Supplied records Start Marker

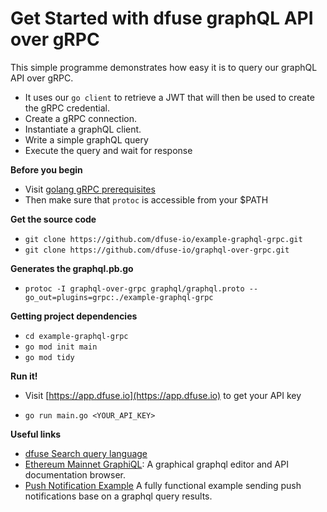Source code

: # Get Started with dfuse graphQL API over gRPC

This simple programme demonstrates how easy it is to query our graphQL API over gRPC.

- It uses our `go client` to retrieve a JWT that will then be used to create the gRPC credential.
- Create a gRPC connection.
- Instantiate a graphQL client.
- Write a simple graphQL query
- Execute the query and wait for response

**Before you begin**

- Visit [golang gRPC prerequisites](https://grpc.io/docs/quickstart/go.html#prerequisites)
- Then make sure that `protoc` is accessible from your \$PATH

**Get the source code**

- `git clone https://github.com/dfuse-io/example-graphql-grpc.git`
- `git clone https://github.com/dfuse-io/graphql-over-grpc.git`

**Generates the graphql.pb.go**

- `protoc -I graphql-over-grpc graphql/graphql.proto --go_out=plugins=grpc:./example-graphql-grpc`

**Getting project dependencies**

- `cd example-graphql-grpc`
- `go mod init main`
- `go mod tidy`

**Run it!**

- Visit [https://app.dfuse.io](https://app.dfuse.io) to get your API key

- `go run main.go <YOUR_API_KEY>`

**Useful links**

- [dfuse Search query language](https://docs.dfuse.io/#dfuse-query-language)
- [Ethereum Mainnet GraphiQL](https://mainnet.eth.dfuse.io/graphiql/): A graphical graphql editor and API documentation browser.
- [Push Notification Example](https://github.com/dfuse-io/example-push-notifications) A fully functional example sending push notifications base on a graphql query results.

Supplied records End Marker

Work request: Tell me how many lines in the data include "protoc", giving only the number.

Problem solution: 2